Sheol (שאול): o silêncio da morte, não o fogo da punição

O termo Sheol aparece 65 vezes no Tanakh. Em hebraico, Sheol (Strong’s H7585 | Subst. masc. sing.) deriva de uma raiz que significa "pedir, reivindicar" — como um lugar que consome vidas, sem distinção de justos ou ímpios.

“Descenderei pranteando até meu filho, ao Sheol.”
Bereshit (Gênesis) 37:35

“Tu não abandonarás minha alma no Sheol, nem permitirás que teu santo veja corrupção.”
Tehillim (Salmos) 16:10

Sheol é região dos mortos, não prisão dos condenados. Justos como Yaakov, David e até Yeshua são descritos como descendo a ele. A visão hebraica é de suspensão, não tormento.

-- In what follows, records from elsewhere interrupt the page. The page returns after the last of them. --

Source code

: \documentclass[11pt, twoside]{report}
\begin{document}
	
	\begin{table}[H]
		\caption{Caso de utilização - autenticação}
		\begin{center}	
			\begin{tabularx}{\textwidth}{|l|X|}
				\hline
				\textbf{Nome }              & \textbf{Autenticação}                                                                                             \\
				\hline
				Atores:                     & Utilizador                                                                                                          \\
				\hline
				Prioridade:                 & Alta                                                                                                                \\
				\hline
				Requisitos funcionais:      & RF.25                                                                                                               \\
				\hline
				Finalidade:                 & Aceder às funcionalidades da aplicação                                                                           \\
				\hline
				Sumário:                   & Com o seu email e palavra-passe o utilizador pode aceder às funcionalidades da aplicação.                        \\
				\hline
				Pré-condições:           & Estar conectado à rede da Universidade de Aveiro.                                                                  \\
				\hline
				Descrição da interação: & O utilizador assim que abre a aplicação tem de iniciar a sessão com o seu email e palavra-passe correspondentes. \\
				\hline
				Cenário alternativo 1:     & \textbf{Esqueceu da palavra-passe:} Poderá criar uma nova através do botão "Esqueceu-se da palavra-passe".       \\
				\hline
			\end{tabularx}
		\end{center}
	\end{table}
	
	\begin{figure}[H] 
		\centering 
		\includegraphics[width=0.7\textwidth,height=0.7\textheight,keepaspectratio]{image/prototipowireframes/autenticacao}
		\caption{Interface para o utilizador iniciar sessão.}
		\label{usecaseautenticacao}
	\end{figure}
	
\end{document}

📘 Em versões como Almeida e NVI, Sheol é frequentemente traduzido como "inferno", "sepultura" ou "abismo", causando colapsos semânticos e teológicos graves.

Palavras de Yeshua mal traduzidas: Geena

Geena (γέεννα): o vale profanado — símbolo do juízo final

O termo Geena (Strong’s G1067 | Subst. fem. sing.) aparece 12 vezes nos Evangelhos, sempre nos lábios de Yeshua. Ele não o inventou: era o nome grego do Gê-Hinnom (גֵּי הִנֹּם) — um vale real, a sudoeste de Yerushalayim.

“Teme antes aquele que pode destruir tanto a alma como o corpo na Geena.”
Mattityahu (Mateus) 10:28

O Vale de Hinom foi historicamente local de cultos a Molech — incluindo sacrifícios infantis por fogo (2Rs 23:10). Por isso, tornou-se um símbolo escatológico de julgamento, não um lugar ativo de punição pós-morte.

🧭 Na mente dos ouvintes de Yeshua, Geena evocava juízo vindouro e reversão cósmica, não um abismo onde almas queimam por toda eternidade. Essa imagem literalista é posterior.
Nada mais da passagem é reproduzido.